What the exercise asks: Please print the entries below exactly, from the line with "the largest int" through the line with "Criticize the following", including both of those lines and leaving out all others.

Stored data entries
____________________
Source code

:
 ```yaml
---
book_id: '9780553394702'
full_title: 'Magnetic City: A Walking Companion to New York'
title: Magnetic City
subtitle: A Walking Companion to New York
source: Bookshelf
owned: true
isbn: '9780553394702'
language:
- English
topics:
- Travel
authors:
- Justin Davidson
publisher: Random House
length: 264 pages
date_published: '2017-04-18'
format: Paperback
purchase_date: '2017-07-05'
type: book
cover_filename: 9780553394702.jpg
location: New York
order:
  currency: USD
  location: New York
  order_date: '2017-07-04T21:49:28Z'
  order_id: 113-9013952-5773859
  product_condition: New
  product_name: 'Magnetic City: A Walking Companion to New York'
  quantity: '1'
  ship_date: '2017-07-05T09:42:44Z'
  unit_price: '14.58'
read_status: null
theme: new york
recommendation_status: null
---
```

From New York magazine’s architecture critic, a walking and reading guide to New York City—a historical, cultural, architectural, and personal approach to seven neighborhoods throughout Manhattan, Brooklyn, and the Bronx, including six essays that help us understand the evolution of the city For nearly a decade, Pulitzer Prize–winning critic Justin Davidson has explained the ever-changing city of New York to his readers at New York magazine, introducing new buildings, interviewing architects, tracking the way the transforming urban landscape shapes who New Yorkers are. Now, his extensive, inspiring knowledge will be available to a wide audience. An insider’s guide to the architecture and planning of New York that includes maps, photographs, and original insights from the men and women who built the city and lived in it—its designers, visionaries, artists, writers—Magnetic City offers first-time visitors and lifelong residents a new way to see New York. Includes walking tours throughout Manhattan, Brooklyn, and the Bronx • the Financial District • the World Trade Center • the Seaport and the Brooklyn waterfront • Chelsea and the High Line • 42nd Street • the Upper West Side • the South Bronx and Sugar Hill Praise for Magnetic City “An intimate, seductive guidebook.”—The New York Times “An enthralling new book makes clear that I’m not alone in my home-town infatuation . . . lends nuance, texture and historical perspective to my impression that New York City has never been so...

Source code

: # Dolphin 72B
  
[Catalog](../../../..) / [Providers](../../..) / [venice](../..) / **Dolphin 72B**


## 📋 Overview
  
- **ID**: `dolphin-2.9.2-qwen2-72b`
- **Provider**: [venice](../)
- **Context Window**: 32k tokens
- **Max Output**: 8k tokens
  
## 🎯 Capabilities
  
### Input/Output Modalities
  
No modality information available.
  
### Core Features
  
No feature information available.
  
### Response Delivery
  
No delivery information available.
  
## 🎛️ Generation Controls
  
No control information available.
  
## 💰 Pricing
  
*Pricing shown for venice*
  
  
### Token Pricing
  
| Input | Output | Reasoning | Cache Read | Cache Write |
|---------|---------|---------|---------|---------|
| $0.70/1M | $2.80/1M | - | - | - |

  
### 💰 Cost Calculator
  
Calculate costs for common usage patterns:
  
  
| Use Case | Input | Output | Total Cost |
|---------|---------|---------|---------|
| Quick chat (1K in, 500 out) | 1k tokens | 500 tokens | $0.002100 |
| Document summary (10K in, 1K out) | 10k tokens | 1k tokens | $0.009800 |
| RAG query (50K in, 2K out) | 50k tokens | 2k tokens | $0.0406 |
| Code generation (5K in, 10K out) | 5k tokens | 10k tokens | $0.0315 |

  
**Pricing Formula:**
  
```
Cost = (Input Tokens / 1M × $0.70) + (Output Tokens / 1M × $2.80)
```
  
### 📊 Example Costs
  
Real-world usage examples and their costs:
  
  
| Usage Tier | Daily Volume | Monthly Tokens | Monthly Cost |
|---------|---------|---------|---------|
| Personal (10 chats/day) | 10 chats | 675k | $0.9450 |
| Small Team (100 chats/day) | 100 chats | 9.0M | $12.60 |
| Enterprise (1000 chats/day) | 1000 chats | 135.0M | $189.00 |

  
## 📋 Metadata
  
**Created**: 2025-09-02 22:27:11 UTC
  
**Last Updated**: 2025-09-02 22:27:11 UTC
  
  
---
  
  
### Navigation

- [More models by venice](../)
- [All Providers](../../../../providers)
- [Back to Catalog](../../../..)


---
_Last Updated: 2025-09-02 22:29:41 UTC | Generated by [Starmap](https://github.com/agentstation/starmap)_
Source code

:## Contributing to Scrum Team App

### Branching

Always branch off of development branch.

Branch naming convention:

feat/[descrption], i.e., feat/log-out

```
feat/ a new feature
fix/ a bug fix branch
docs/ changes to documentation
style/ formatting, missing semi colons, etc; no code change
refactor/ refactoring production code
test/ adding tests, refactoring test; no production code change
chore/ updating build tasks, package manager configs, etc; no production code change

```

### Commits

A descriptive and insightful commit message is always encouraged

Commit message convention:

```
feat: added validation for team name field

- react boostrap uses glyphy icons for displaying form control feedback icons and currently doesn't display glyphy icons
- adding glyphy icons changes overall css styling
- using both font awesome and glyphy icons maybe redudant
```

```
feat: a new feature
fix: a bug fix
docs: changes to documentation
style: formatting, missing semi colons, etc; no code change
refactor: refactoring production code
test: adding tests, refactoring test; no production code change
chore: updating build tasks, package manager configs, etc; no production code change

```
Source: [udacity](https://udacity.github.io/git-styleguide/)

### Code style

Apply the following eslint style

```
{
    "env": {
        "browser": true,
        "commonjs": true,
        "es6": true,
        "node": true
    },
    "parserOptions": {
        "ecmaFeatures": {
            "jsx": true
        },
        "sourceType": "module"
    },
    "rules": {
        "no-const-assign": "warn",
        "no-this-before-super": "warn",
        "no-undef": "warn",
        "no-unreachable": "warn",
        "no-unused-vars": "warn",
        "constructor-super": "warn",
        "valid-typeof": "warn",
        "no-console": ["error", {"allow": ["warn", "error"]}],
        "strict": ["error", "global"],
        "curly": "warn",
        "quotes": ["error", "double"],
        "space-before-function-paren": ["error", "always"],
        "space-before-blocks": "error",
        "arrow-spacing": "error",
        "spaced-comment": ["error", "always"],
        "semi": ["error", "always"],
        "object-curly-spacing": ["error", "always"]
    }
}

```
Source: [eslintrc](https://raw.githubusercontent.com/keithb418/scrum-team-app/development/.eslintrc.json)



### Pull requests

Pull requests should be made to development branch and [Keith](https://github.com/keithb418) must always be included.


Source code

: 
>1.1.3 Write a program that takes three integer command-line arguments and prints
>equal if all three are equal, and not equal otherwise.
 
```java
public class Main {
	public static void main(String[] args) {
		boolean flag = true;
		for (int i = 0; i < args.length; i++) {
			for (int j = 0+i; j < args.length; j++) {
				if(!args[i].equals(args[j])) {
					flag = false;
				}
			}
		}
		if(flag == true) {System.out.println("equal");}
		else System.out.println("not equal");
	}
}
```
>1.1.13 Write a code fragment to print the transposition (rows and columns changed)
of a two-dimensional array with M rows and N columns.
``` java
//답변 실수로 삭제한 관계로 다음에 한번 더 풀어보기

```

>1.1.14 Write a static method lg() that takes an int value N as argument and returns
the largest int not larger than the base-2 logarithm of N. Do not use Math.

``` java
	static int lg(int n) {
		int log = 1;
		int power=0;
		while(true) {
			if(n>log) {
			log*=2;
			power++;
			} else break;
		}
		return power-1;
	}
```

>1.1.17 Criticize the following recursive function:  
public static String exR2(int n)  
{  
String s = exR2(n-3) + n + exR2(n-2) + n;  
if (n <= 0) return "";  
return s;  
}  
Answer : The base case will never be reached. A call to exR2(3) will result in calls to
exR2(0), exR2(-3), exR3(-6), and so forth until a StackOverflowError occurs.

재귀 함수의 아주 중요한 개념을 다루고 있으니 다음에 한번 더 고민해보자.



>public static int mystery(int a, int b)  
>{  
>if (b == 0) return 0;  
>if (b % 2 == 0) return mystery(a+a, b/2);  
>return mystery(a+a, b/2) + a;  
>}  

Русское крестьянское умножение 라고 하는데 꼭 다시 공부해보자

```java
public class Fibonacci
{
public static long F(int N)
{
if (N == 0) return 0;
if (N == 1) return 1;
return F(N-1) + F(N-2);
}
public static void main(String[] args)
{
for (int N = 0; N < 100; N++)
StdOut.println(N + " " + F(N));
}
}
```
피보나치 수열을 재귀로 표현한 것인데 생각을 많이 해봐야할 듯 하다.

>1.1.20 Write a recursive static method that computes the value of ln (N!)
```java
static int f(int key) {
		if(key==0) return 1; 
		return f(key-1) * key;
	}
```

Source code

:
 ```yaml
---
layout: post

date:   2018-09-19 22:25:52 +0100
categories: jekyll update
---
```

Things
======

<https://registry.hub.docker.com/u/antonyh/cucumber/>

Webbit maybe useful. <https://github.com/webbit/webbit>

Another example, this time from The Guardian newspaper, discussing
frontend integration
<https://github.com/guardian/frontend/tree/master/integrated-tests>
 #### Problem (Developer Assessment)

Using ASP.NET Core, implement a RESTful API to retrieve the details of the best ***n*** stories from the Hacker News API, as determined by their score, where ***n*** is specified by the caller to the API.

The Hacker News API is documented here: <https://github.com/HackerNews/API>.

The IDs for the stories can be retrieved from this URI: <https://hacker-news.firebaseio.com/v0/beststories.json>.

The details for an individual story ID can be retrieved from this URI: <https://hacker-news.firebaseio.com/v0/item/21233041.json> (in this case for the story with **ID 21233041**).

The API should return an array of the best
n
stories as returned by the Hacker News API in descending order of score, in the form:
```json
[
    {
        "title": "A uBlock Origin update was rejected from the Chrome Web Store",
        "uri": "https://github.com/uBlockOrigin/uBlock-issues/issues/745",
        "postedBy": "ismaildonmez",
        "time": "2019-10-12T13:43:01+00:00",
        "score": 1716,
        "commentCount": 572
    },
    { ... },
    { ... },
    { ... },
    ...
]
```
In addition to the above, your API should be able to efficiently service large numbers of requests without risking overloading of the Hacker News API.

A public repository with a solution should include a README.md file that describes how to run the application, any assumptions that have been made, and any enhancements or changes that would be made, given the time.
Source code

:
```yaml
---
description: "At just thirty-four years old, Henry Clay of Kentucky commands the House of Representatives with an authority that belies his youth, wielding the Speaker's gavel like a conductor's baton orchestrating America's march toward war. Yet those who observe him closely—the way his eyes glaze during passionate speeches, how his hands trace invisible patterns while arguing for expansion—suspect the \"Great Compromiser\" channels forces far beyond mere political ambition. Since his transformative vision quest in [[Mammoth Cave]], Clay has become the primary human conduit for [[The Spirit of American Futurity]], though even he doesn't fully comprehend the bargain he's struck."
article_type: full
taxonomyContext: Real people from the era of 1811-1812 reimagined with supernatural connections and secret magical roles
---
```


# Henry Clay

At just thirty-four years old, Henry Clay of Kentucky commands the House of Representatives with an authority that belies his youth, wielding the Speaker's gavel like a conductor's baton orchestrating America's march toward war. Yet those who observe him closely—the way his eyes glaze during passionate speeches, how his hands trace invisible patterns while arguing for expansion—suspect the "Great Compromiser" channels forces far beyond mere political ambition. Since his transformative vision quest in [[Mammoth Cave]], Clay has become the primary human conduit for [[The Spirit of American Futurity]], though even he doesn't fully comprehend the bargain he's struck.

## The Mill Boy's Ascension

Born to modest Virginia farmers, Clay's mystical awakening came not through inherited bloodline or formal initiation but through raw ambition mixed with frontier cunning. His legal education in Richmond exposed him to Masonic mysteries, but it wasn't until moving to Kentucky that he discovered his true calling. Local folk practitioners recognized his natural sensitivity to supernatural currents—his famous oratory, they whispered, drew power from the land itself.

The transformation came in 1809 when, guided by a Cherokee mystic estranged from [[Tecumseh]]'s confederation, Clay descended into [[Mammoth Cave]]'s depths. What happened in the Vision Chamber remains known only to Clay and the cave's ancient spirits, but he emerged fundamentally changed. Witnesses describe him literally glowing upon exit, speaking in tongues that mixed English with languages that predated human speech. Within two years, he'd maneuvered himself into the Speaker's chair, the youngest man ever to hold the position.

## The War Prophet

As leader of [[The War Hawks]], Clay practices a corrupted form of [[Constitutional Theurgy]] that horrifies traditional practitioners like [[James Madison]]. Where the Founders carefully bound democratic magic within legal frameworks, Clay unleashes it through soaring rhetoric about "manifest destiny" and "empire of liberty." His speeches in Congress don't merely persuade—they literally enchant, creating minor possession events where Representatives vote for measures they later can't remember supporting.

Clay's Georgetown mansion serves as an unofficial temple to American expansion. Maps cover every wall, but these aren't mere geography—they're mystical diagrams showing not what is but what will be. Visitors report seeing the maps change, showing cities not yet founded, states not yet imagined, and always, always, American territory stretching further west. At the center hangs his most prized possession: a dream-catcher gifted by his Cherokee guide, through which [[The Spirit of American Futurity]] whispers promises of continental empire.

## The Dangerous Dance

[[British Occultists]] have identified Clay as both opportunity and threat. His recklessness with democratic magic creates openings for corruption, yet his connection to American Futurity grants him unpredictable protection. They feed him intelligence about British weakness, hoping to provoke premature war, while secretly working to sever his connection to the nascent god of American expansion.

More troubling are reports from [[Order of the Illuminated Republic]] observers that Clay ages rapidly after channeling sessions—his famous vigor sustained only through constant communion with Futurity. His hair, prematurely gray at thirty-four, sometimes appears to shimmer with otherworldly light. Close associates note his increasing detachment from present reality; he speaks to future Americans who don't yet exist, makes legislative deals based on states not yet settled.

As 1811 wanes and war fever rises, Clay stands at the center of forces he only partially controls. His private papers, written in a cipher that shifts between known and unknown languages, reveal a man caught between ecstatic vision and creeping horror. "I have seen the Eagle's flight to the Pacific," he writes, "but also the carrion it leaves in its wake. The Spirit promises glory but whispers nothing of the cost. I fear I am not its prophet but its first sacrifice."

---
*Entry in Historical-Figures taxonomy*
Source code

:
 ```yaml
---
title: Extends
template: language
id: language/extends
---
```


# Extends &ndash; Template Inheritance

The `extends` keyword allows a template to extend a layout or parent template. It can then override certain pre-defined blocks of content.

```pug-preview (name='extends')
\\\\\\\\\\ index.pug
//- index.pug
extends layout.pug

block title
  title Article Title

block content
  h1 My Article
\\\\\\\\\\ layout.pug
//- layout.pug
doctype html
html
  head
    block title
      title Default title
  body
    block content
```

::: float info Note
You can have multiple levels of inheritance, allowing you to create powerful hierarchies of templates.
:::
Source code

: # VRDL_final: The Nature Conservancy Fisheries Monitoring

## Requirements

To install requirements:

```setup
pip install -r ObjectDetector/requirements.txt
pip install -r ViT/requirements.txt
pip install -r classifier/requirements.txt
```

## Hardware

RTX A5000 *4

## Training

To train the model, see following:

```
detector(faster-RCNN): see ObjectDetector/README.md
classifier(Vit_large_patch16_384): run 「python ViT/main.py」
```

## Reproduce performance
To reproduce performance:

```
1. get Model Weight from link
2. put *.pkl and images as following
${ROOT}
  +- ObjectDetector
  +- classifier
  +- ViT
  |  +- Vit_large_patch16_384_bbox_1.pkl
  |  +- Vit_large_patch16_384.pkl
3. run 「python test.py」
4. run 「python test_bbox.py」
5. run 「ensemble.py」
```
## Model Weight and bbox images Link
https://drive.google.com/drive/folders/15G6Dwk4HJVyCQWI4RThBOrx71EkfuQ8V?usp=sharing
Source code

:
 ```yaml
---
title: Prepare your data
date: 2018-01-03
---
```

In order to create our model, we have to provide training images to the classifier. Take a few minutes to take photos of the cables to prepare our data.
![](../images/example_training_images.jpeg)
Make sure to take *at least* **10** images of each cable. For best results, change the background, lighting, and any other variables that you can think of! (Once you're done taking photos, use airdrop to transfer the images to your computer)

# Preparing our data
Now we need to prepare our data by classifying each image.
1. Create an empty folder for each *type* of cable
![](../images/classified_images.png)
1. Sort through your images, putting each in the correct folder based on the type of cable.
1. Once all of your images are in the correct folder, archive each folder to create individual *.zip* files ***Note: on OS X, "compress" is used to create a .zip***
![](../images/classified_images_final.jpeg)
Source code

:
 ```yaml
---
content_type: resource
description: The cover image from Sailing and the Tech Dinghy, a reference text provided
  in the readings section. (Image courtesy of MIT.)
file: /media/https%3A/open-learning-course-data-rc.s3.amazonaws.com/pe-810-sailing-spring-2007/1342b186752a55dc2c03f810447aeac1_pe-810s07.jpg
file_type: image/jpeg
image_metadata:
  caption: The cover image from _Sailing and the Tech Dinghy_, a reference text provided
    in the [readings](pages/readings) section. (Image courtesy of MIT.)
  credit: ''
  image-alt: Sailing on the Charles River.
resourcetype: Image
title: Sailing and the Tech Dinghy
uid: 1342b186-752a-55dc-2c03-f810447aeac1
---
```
____________________
Answer to this task:
the largest int not larger than the base-2 logarithm of N. Do not use Math.

``` java
	static int lg(int n) {
		int log = 1;
		int power=0;
		while(true) {
			if(n>log) {
			log*=2;
			power++;
			} else break;
		}
		return power-1;
	}
```

>1.1.17 Criticize the following recursive function:  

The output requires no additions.